There is something charming about a game that relies on human judgment and accepts human fallibility in enforcing its rules. And there is something reassuring about a game that turns to the latest technology to double-check humans and get its judgment calls right.
There is nothing satisfying about a game — in this case, our national pastime — that relies on humans most of the time and technology some of the time.
That weird dichotomy, as every baseball fan knows by now, was on display Wednesday, when Armando Galarraga of the Detroit Tigers was robbed of a perfect game by a close call at first base. The umpire got the call wrong, which umpires will do. The replay proved it, which replays are good at. What's so unsatisfying about this particular bad call, though, is that if the play had been different, the replay would have been allowed to correct it. If the hit that ruined Galarraga's masterpiece had been a home run, baseball's rules would have let the umpire check the call against the replay and reverse it if he'd been wrong.
That's because baseball allows use of the replay to check an umpire's call only in the case of a disputed home run. That may make sense to Commissioner Bud Selig, but it's hard to find anyone else who buys it, especially after Wednesday's snafu.
Selig has long argued that he's not against change but that he worries about replays slowing down games or otherwise interfering with the rhythms of our languid summer sport.

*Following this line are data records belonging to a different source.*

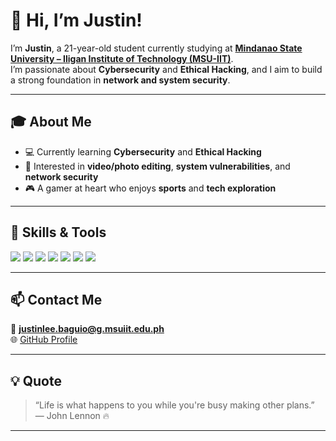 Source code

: 
# 👋 Hi, I’m Justin!

I’m **Justin**, a 21-year-old student currently studying at **[Mindanao State University – Iligan Institute of Technology (MSU-IIT)](https://www.msuiit.edu.ph)**.  
I’m passionate about **Cybersecurity** and **Ethical Hacking**, and I aim to build a strong foundation in **network and system security**.

---

## 🎓 About Me
- 💻 Currently learning **Cybersecurity** and **Ethical Hacking**  
- 🧩 Interested in **video/photo editing**, **system vulnerabilities**, and **network security**  
- 🎮 A gamer at heart who enjoys **sports** and **tech exploration**  

---

## 🧠 Skills & Tools

<p align="left">
  <img src="https://img.shields.io/badge/Linux-FCC624?style=for-the-badge&logo=linux&logoColor=black" />
  <img src="https://img.shields.io/badge/Cisco-1BA0D7?style=for-the-badge&logo=cisco&logoColor=white" />
  <img src="https://img.shields.io/badge/Java-ED8B00?style=for-the-badge&logo=java&logoColor=white" />
  <img src="https://img.shields.io/badge/Python-14354C?style=for-the-badge&logo=python&logoColor=white" />
  <img src="https://img.shields.io/badge/HTML5-E34F26?style=for-the-badge&logo=html5&logoColor=white" />
  <img src="https://img.shields.io/badge/CSS3-1572B6?style=for-the-badge&logo=css3&logoColor=white" />
  <img src="https://img.shields.io/badge/MySQL-005C84?style=for-the-badge&logo=mysql&logoColor=white" />
</p>

---

## 📫 Contact Me
📧 **justinlee.baguio@g.msuiit.edu.ph**  
🌐 [GitHub Profile](https://github.com/just-cloudz)

---

## 💡 Quote
> “Life is what happens to you while you're busy making other plans.” — John Lennon 🔥

---
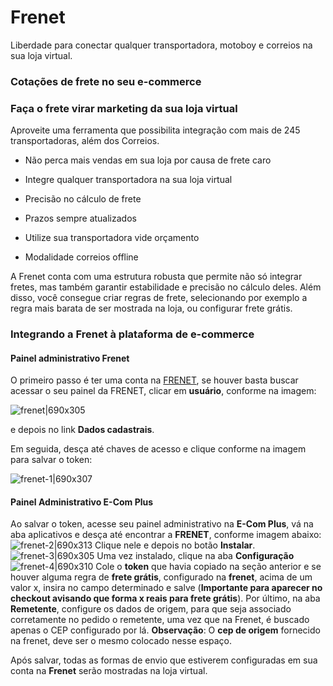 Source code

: # Frenet

Liberdade para conectar qualquer transportadora, motoboy e correios na sua loja virtual.

### Cotações de frete no seu e-commerce

### Faça o frete virar marketing da sua loja virtual

Aproveite uma ferramenta que possibilita integração com mais de 245 transportadoras, além dos Correios.

* Não perca mais vendas em sua loja por causa de frete caro

* Integre qualquer transportadora na sua loja virtual

* Precisão no cálculo de frete

* Prazos sempre atualizados

* Utilize sua transportadora vide orçamento

* Modalidade correios offline

A Frenet conta com uma estrutura robusta que permite não só integrar fretes, mas também garantir estabilidade e precisão no cálculo deles. Além disso, você consegue criar regras de frete, selecionando por exemplo a regra mais barata de ser mostrada na loja, ou configurar frete grátis.

### Integrando a Frenet à plataforma de e-commerce

#### Painel administrativo Frenet

O primeiro passo é ter uma conta na [FRENET](http://frenet.com.br), se houver basta buscar acessar o seu painel da FRENET, clicar em **usuário**, conforme na imagem:

![frenet|690x305](https://community.e-com.plus/uploads/default/original/2X/d/dae8d5c195bd943496300adea80b4f0fc96196ed.png)

e depois no link **Dados cadastrais**. 

Em seguida, desça até chaves de acesso e clique conforme na imagem para salvar o token:

![frenet-1|690x307](https://community.e-com.plus/uploads/default/original/2X/9/9484916929980ac23a5a5490302733917257d643.png) 

#### Painel Administrativo E-Com Plus

Ao salvar o token, acesse seu painel administrativo na **E-Com Plus**, vá na aba aplicativos e desça até encontrar a **FRENET**, conforme imagem abaixo:
![frenet-2|690x313](https://community.e-com.plus/uploads/default/original/2X/7/7a098d5a103e83ae4cffc642a5cab076d0cdd40c.png)
Clique nele e depois no botão **Instalar**.
![frenet-3|690x305](https://community.e-com.plus/uploads/default/original/2X/7/7c680f6f2110b573c1b32594d7e134a3ca7da42b.png) 
Uma vez instalado, clique na aba **Configuração**
![frenet-4|690x310](https://community.e-com.plus/uploads/default/original/2X/7/7e8d135ef7359d5e093daf3a6f8db8944c273ea9.png) 
Cole o **token** que havia copiado na seção anterior e se houver alguma regra de **frete grátis**, configurado na **frenet**, acima de um valor x, insira no campo determinado e salve (**Importante para aparecer no checkout avisando que forma x reais para frete grátis**).
Por último, na aba **Remetente**, configure os dados de origem, para que seja associado corretamente no pedido o remetente, uma vez que na Frenet, é buscado apenas o CEP configurado por lá. **Observação**: O **cep de origem** fornecido na frenet, deve ser o mesmo colocado nesse espaço.

Após salvar, todas as formas de envio que estiverem configuradas em sua conta na **Frenet** serão mostradas na loja virtual.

But he lost his credibility on the issue when he authorized the use of replays in evaluating home runs; now he's caught between a little belief in progress and a little faith in human judgment — and less than full regard for either.
Galarraga's perfect game was taken from him in the ninth inning, with two outs; had the call been correct, it would have been only the 21st perfect game in history. Who is to blame? Not the umpire but Selig's halfhearted embrace of technology.
Indeed, it is a testament to the game's humanity that the most forthright analysis of the umpire's call came from the umpire himself. Said Jim Joyce after watching the replay: "I just cost that kid a perfect game."